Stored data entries
--- --- ---

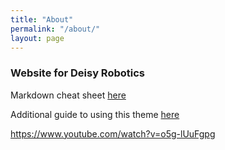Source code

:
 ```yaml
---
title: "About"
permalink: "/about/"
layout: page
---
```


### Website for Deisy Robotics 

Markdown cheat sheet [here](https://www.markdownguide.org/cheat-sheet/)

Additional guide to using this theme [here](https://jermware.net/2020/04/customising-contrast-theme/)

https://www.youtube.com/watch?v=o5g-lUuFgpg
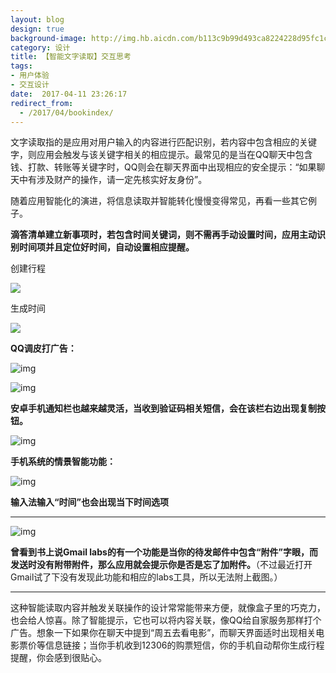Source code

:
 ```yaml
---
layout: blog
design: true
background-image: http://img.hb.aicdn.com/b113c9b99d493ca8224228d95fc1c574acb5707b31eca-kD1rds_fw658
category: 设计
title: 【智能文字读取】交互思考
tags:
- 用户体验
- 交互设计
date:  2017-04-11 23:26:17
redirect_from:
  - /2017/04/bookindex/
---
```


文字读取指的是应用对用户输入的内容进行匹配识别，若内容中包含相应的关键字，则应用会触发与该关键字相关的相应提示。最常见的是当在QQ聊天中包含钱、打款、转账等关键字时，QQ则会在聊天界面中出现相应的安全提示：“如果聊天中有涉及财产的操作，请一定先核实好友身份”。

随着应用智能化的演进，将信息读取并智能转化慢慢变得常见，再看一些其它例子。

**滴答清单建立新事项时，若包含时间关键词，则不需再手动设置时间，应用主动识别时间项并且定位好时间，自动设置相应提醒。**

创建行程

![](http://upload-images.jianshu.io/upload_images/746926-61dfba6b21c28943.png?imageMogr2/auto-orient/strip%7CimageView2/2/w/1240)

生成时间

![](http://upload-images.jianshu.io/upload_images/746926-8fe31e97925a504c.png?imageMogr2/auto-orient/strip%7CimageView2/2/w/1240)

**QQ调皮打广告：**

![img](http://upload-images.jianshu.io/upload_images/746926-d96640c7bb3746fd.png?imageMogr2/auto-orient/strip%7CimageView2/2/w/1240)

![img](http://upload-images.jianshu.io/upload_images/746926-82c06a8f5a8d476c.png?imageMogr2/auto-orient/strip%7CimageView2/2/w/1240)

**安卓手机通知栏也越来越灵活，当收到验证码相关短信，会在该栏右边出现复制按钮。**

![img](http://upload-images.jianshu.io/upload_images/746926-c36eb21125bce711.png?imageMogr2/auto-orient/strip%7CimageView2/2/w/1240)

**手机系统的情景智能功能：**

![img](http://upload-images.jianshu.io/upload_images/746926-17c6ec0a61b920ba.png?imageMogr2/auto-orient/strip%7CimageView2/2/w/1240)

**输入法输入“时间”也会出现当下时间选项**

****

![img](http://upload-images.jianshu.io/upload_images/746926-1aabe72216b943d5.png?imageMogr2/auto-orient/strip%7CimageView2/2/w/1240)

**曾看到书上说Gmail labs的有一个功能是当你的待发邮件中包含“附件”字眼，而发送时没有附带附件，那么应用就会提示你是否是忘了加附件。**（不过最近打开Gmail试了下没有发现此功能和相应的labs工具，所以无法附上截图。）

****

这种智能读取内容并触发关联操作的设计常常能带来方便，就像盒子里的巧克力，也会给人惊喜。除了智能提示，它也可以将内容关联，像QQ给自家服务那样打个广告。想象一下如果你在聊天中提到“周五去看电影”，而聊天界面适时出现相关电影票价等信息链接；当你手机收到12306的购票短信，你的手机自动帮你生成行程提醒，你会感到很贴心。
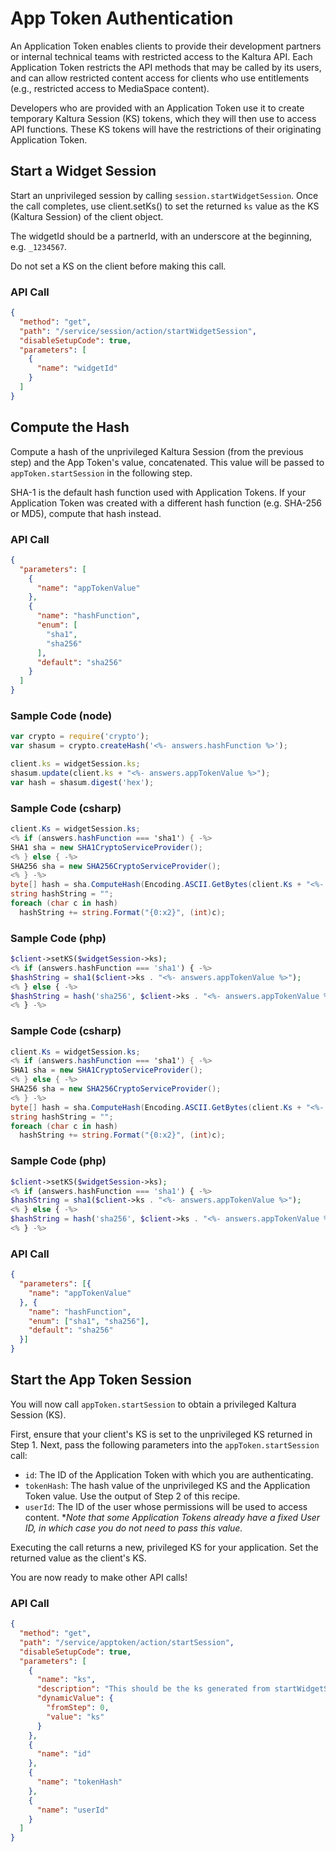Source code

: <!--METADATA
{
  "summary": "Learn how to authenticate using App Tokens"
}
-->

# App Token Authentication
An Application Token enables clients to provide their development partners or internal technical teams with restricted access to the Kaltura API. Each Application Token restricts the API methods that may be called by its users, and can allow restricted content access for clients who use entitlements (e.g., restricted access to MediaSpace content).

Developers who are provided with an Application Token use it to create temporary Kaltura Session (KS) tokens, which they will then use to access API functions. These KS tokens will have the restrictions of their originating Application Token.

## Start a Widget Session
Start an unprivileged session by calling `session.startWidgetSession`. Once the call completes, use client.setKs() to set the returned `ks` value as the KS (Kaltura Session) of the client object.

The widgetId should be a partnerId, with an underscore at the beginning, e.g. `_1234567`.

Do not set a KS on the client before making this call.

### API Call
```json
{
  "method": "get",
  "path": "/service/session/action/startWidgetSession",
  "disableSetupCode": true,
  "parameters": [
    {
      "name": "widgetId"
    }
  ]
}
```

## Compute the Hash
Compute a hash of the unprivileged Kaltura Session (from the previous step) and the App Token's value, concatenated. This value will be passed to `appToken.startSession` in the following step.

SHA-1 is the default hash function used with Application Tokens. If your Application Token was created with a different hash function (e.g. SHA-256 or MD5), compute that hash instead.

### API Call
```json
{
  "parameters": [
    {
      "name": "appTokenValue"
    },
    {
      "name": "hashFunction",
      "enum": [
        "sha1",
        "sha256"
      ],
      "default": "sha256"
    }
  ]
}
```
### Sample Code (node)
```javascript
var crypto = require('crypto');
var shasum = crypto.createHash('<%- answers.hashFunction %>');

client.ks = widgetSession.ks;
shasum.update(client.ks + "<%- answers.appTokenValue %>");
var hash = shasum.digest('hex');
```
### Sample Code (csharp)
```csharp
client.Ks = widgetSession.ks;
<% if (answers.hashFunction === 'sha1') { -%>
SHA1 sha = new SHA1CryptoServiceProvider();
<% } else { -%>
SHA256 sha = new SHA256CryptoServiceProvider();
<% } -%>
byte[] hash = sha.ComputeHash(Encoding.ASCII.GetBytes(client.Ks + "<%- answers.appTokenValue %>"));
string hashString = "";
foreach (char c in hash)
  hashString += string.Format("{0:x2}", (int)c);
```
### Sample Code (php)
```php
$client->setKS($widgetSession->ks);
<% if (answers.hashFunction === 'sha1') { -%>
$hashString = sha1($client->ks . "<%- answers.appTokenValue %>");
<% } else { -%>
$hashString = hash('sha256', $client->ks . "<%- answers.appTokenValue %>");
<% } -%>
```

### Sample Code (csharp)
```csharp
client.Ks = widgetSession.ks;
<% if (answers.hashFunction === 'sha1') { -%>
SHA1 sha = new SHA1CryptoServiceProvider();
<% } else { -%>
SHA256 sha = new SHA256CryptoServiceProvider();
<% } -%>
byte[] hash = sha.ComputeHash(Encoding.ASCII.GetBytes(client.Ks + "<%- answers.appTokenValue %>"));
string hashString = "";
foreach (char c in hash)
  hashString += string.Format("{0:x2}", (int)c);
```

### Sample Code (php)
```php
$client->setKS($widgetSession->ks);
<% if (answers.hashFunction === 'sha1') { -%>
$hashString = sha1($client->ks . "<%- answers.appTokenValue %>");
<% } else { -%>
$hashString = hash('sha256', $client->ks . "<%- answers.appTokenValue %>");
<% } -%>
```

### API Call
```json
{
  "parameters": [{
    "name": "appTokenValue"
  }, {
    "name": "hashFunction",
    "enum": ["sha1", "sha256"],
    "default": "sha256"
  }]
}
```

## Start the App Token Session
You will now call `appToken.startSession` to obtain a privileged Kaltura Session (KS). 

First, ensure that your client's KS is set to the unprivileged KS returned in Step 1.  Next, pass the following parameters into the `appToken.startSession` call:
* `id`: The ID of the Application Token with which you are authenticating.
* `tokenHash`: The hash value of the unprivileged KS and the Application Token value. Use the output of Step 2 of this recipe.
* `userId`: The ID of the user whose permissions will be used to access content. **Note that some Application Tokens already have a fixed User ID, in which case you do not need to pass this value.*

Executing the call returns a new, privileged KS for your application. Set the returned value as the client's KS.

You are now ready to make other API calls!

### API Call
```json
{
  "method": "get",
  "path": "/service/apptoken/action/startSession",
  "disableSetupCode": true,
  "parameters": [
    {
      "name": "ks",
      "description": "This should be the ks generated from startWidgetSession in step 1",
      "dynamicValue": {
        "fromStep": 0,
        "value": "ks"
      }
    },
    {
      "name": "id"
    },
    {
      "name": "tokenHash"
    },
    {
      "name": "userId"
    }
  ]
}
```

--- --- ---

The data above are to be repeated word for word, with any pictures left out.

Worked solution:
Source code

:
 ```yaml
---
title: "About"
permalink: "/about/"
layout: page
---
```


### Website for Deisy Robotics 

Markdown cheat sheet [here](https://www.markdownguide.org/cheat-sheet/)

Additional guide to using this theme [here](https://jermware.net/2020/04/customising-contrast-theme/)

https://www.youtube.com/watch?v=o5g-lUuFgpg
Source code

:
 ```yaml
---
layout: blog
design: true
background-image: http://img.hb.aicdn.com/b113c9b99d493ca8224228d95fc1c574acb5707b31eca-kD1rds_fw658
category: 设计
title: 【智能文字读取】交互思考
tags:
- 用户体验
- 交互设计
date:  2017-04-11 23:26:17
redirect_from:
  - /2017/04/bookindex/
---
```


文字读取指的是应用对用户输入的内容进行匹配识别，若内容中包含相应的关键字，则应用会触发与该关键字相关的相应提示。最常见的是当在QQ聊天中包含钱、打款、转账等关键字时，QQ则会在聊天界面中出现相应的安全提示：“如果聊天中有涉及财产的操作，请一定先核实好友身份”。

随着应用智能化的演进，将信息读取并智能转化慢慢变得常见，再看一些其它例子。

**滴答清单建立新事项时，若包含时间关键词，则不需再手动设置时间，应用主动识别时间项并且定位好时间，自动设置相应提醒。**

创建行程

![](http://upload-images.jianshu.io/upload_images/746926-61dfba6b21c28943.png?imageMogr2/auto-orient/strip%7CimageView2/2/w/1240)

生成时间

![](http://upload-images.jianshu.io/upload_images/746926-8fe31e97925a504c.png?imageMogr2/auto-orient/strip%7CimageView2/2/w/1240)

**QQ调皮打广告：**

![img](http://upload-images.jianshu.io/upload_images/746926-d96640c7bb3746fd.png?imageMogr2/auto-orient/strip%7CimageView2/2/w/1240)

![img](http://upload-images.jianshu.io/upload_images/746926-82c06a8f5a8d476c.png?imageMogr2/auto-orient/strip%7CimageView2/2/w/1240)

**安卓手机通知栏也越来越灵活，当收到验证码相关短信，会在该栏右边出现复制按钮。**

![img](http://upload-images.jianshu.io/upload_images/746926-c36eb21125bce711.png?imageMogr2/auto-orient/strip%7CimageView2/2/w/1240)

**手机系统的情景智能功能：**

![img](http://upload-images.jianshu.io/upload_images/746926-17c6ec0a61b920ba.png?imageMogr2/auto-orient/strip%7CimageView2/2/w/1240)

**输入法输入“时间”也会出现当下时间选项**

****

![img](http://upload-images.jianshu.io/upload_images/746926-1aabe72216b943d5.png?imageMogr2/auto-orient/strip%7CimageView2/2/w/1240)

**曾看到书上说Gmail labs的有一个功能是当你的待发邮件中包含“附件”字眼，而发送时没有附带附件，那么应用就会提示你是否是忘了加附件。**（不过最近打开Gmail试了下没有发现此功能和相应的labs工具，所以无法附上截图。）

****

这种智能读取内容并触发关联操作的设计常常能带来方便，就像盒子里的巧克力，也会给人惊喜。除了智能提示，它也可以将内容关联，像QQ给自家服务那样打个广告。想象一下如果你在聊天中提到“周五去看电影”，而聊天界面适时出现相关电影票价等信息链接；当你手机收到12306的购票短信，你的手机自动帮你生成行程提醒，你会感到很贴心。
Source code

: <!--METADATA
{
  "summary": "Learn how to authenticate using App Tokens"
}
-->

# App Token Authentication
An Application Token enables clients to provide their development partners or internal technical teams with restricted access to the Kaltura API. Each Application Token restricts the API methods that may be called by its users, and can allow restricted content access for clients who use entitlements (e.g., restricted access to MediaSpace content).

Developers who are provided with an Application Token use it to create temporary Kaltura Session (KS) tokens, which they will then use to access API functions. These KS tokens will have the restrictions of their originating Application Token.

## Start a Widget Session
Start an unprivileged session by calling `session.startWidgetSession`. Once the call completes, use client.setKs() to set the returned `ks` value as the KS (Kaltura Session) of the client object.

The widgetId should be a partnerId, with an underscore at the beginning, e.g. `_1234567`.

Do not set a KS on the client before making this call.

### API Call
```json
{
  "method": "get",
  "path": "/service/session/action/startWidgetSession",
  "disableSetupCode": true,
  "parameters": [
    {
      "name": "widgetId"
    }
  ]
}
```

## Compute the Hash
Compute a hash of the unprivileged Kaltura Session (from the previous step) and the App Token's value, concatenated. This value will be passed to `appToken.startSession` in the following step.

SHA-1 is the default hash function used with Application Tokens. If your Application Token was created with a different hash function (e.g. SHA-256 or MD5), compute that hash instead.

### API Call
```json
{
  "parameters": [
    {
      "name": "appTokenValue"
    },
    {
      "name": "hashFunction",
      "enum": [
        "sha1",
        "sha256"
      ],
      "default": "sha256"
    }
  ]
}
```
### Sample Code (node)
```javascript
var crypto = require('crypto');
var shasum = crypto.createHash('<%- answers.hashFunction %>');

client.ks = widgetSession.ks;
shasum.update(client.ks + "<%- answers.appTokenValue %>");
var hash = shasum.digest('hex');
```
### Sample Code (csharp)
```csharp
client.Ks = widgetSession.ks;
<% if (answers.hashFunction === 'sha1') { -%>
SHA1 sha = new SHA1CryptoServiceProvider();
<% } else { -%>
SHA256 sha = new SHA256CryptoServiceProvider();
<% } -%>
byte[] hash = sha.ComputeHash(Encoding.ASCII.GetBytes(client.Ks + "<%- answers.appTokenValue %>"));
string hashString = "";
foreach (char c in hash)
  hashString += string.Format("{0:x2}", (int)c);
```
### Sample Code (php)
```php
$client->setKS($widgetSession->ks);
<% if (answers.hashFunction === 'sha1') { -%>
$hashString = sha1($client->ks . "<%- answers.appTokenValue %>");
<% } else { -%>
$hashString = hash('sha256', $client->ks . "<%- answers.appTokenValue %>");
<% } -%>
```

### Sample Code (csharp)
```csharp
client.Ks = widgetSession.ks;
<% if (answers.hashFunction === 'sha1') { -%>
SHA1 sha = new SHA1CryptoServiceProvider();
<% } else { -%>
SHA256 sha = new SHA256CryptoServiceProvider();
<% } -%>
byte[] hash = sha.ComputeHash(Encoding.ASCII.GetBytes(client.Ks + "<%- answers.appTokenValue %>"));
string hashString = "";
foreach (char c in hash)
  hashString += string.Format("{0:x2}", (int)c);
```

### Sample Code (php)
```php
$client->setKS($widgetSession->ks);
<% if (answers.hashFunction === 'sha1') { -%>
$hashString = sha1($client->ks . "<%- answers.appTokenValue %>");
<% } else { -%>
$hashString = hash('sha256', $client->ks . "<%- answers.appTokenValue %>");
<% } -%>
```

### API Call
```json
{
  "parameters": [{
    "name": "appTokenValue"
  }, {
    "name": "hashFunction",
    "enum": ["sha1", "sha256"],
    "default": "sha256"
  }]
}
```

## Start the App Token Session
You will now call `appToken.startSession` to obtain a privileged Kaltura Session (KS). 

First, ensure that your client's KS is set to the unprivileged KS returned in Step 1.  Next, pass the following parameters into the `appToken.startSession` call:
* `id`: The ID of the Application Token with which you are authenticating.
* `tokenHash`: The hash value of the unprivileged KS and the Application Token value. Use the output of Step 2 of this recipe.
* `userId`: The ID of the user whose permissions will be used to access content. **Note that some Application Tokens already have a fixed User ID, in which case you do not need to pass this value.*

Executing the call returns a new, privileged KS for your application. Set the returned value as the client's KS.

You are now ready to make other API calls!

### API Call
```json
{
  "method": "get",
  "path": "/service/apptoken/action/startSession",
  "disableSetupCode": true,
  "parameters": [
    {
      "name": "ks",
      "description": "This should be the ks generated from startWidgetSession in step 1",
      "dynamicValue": {
        "fromStep": 0,
        "value": "ks"
      }
    },
    {
      "name": "id"
    },
    {
      "name": "tokenHash"
    },
    {
      "name": "userId"
    }
  ]
}
```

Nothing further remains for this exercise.